O problema não está na tecnologia em si, mas na distração que ela proporciona, mantendo o indivíduo sentado por muito mais tempo do que o biologicamente necessário.
A análise acompanhou 125 adultos e monitorou hábitos comportamentais aliados a exames clínicos. Os dados mostraram que 66% dos participantes utilizam o celular no banheiro para ler notícias ou responder mensagens.
O reflexo imediato aparece no relógio: enquanto apenas 7,1% das pessoas que não usam o aparelho ficam mais de cinco minutos no vaso, entre os usuários de smartphone esse índice salta para 37,3%.
A pressão sobre o organismo e o fator de risco
O coloproctologista Dr. Danilo Munhóz explica que o principal perigo reside na permanência prolongada na posição de evacuação. Segundo o especialista, ao se distrair com a tela, a pessoa exerce uma pressão contínua e desnecessária sobre as veias da região anal.
Essa sobrecarga repetida favorece a dilatação dos vasos e o surgimento das hemorroidas, indicando que o tempo gasto sentado pode ser um fator ainda mais relevante para a doença do que o próprio esforço físico.
O corpo humano não foi projetado para longas pausas nessa posição. O processo natural deve ser rápido e funcional, mas o ambiente do banheiro tem se transformado em uma espécie de sala de espera digital.

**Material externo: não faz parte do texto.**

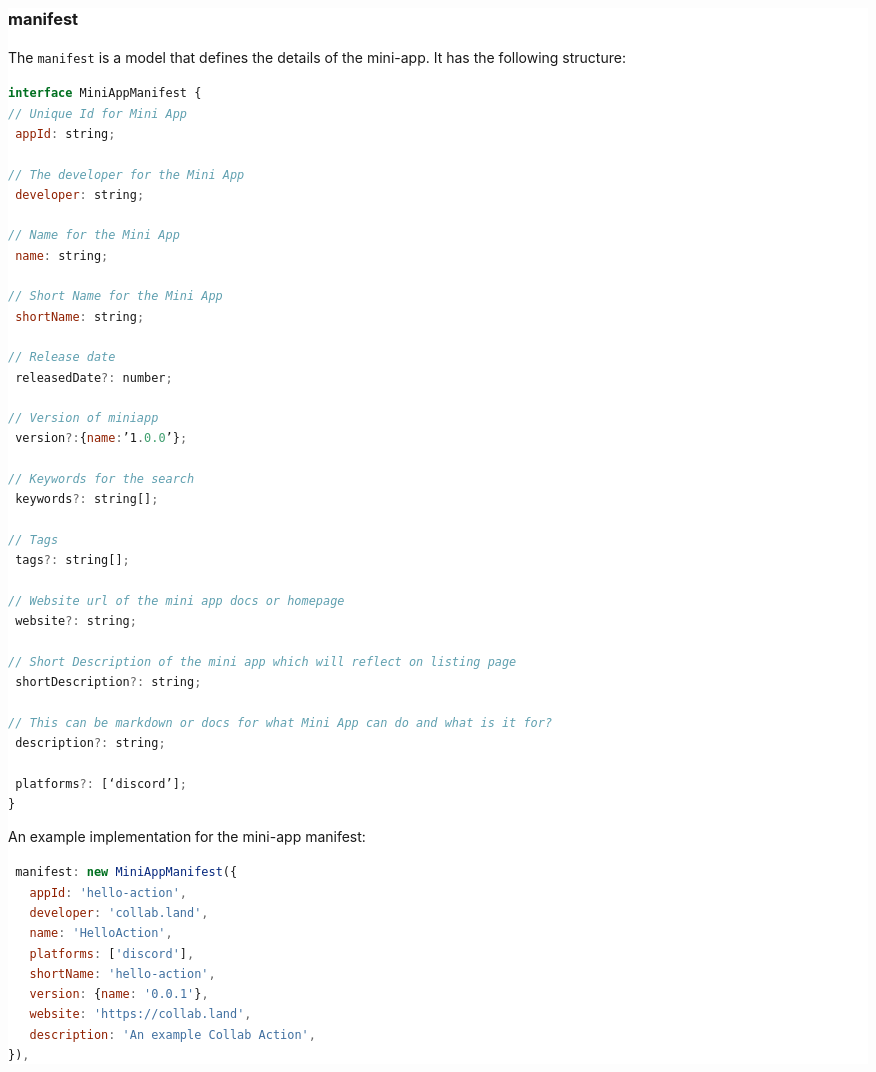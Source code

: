 ### manifest

The `manifest` is a model that defines the details of the mini-app. It has the following structure:

```jsx
interface MiniAppManifest {
// Unique Id for Mini App
 appId: string;

// The developer for the Mini App
 developer: string;

// Name for the Mini App
 name: string;

// Short Name for the Mini App
 shortName: string;

// Release date
 releasedDate?: number;

// Version of miniapp
 version?:{name:’1.0.0’};

// Keywords for the search
 keywords?: string[];

// Tags
 tags?: string[];

// Website url of the mini app docs or homepage
 website?: string;

// Short Description of the mini app which will reflect on listing page
 shortDescription?: string;

// This can be markdown or docs for what Mini App can do and what is it for?
 description?: string;

 platforms?: [‘discord’];
}
```

An example implementation for the mini-app manifest:

```jsx
 manifest: new MiniAppManifest({
   appId: 'hello-action',
   developer: 'collab.land',
   name: 'HelloAction',
   platforms: ['discord'],
   shortName: 'hello-action',
   version: {name: '0.0.1'},
   website: 'https://collab.land',
   description: 'An example Collab Action',
}),
```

Essa perda da percepção corporal faz com que o indivíduo continue sentado mesmo após concluir a necessidade fisiológica, criando um hábito diário que compromete a saúde vascular ao longo dos anos.
Sinais de alerta e mudanças na rotina
A revisão do comportamento é recomendada para quem percebe que perde a noção do tempo ou que raramente entra no banheiro sem o dispositivo.
Sintomas como dor, sangramento, inchaço ou desconforto frequente são indícios de que a região já pode estar sofrendo os efeitos da pressão excessiva.
O Dr. Danilo Munhóz ressalta que, embora esses sinais não confirmem a doença de imediato, eles exigem atenção e, se persistirem, uma avaliação médica especializada para o diagnóstico correto.
Para reduzir os riscos, a orientação é direta: deixar o celular do lado de fora. Além de encurtar o tempo no vaso, é fundamental manter uma dieta rica em fibras, hidratação constante e atividade física regular para facilitar o funcionamento do intestino.
Transformar o banheiro novamente em um local de passagem rápida, focado apenas na função biológica, é uma medida simples que preserva o bem-estar e evita tratamentos médicos futuros.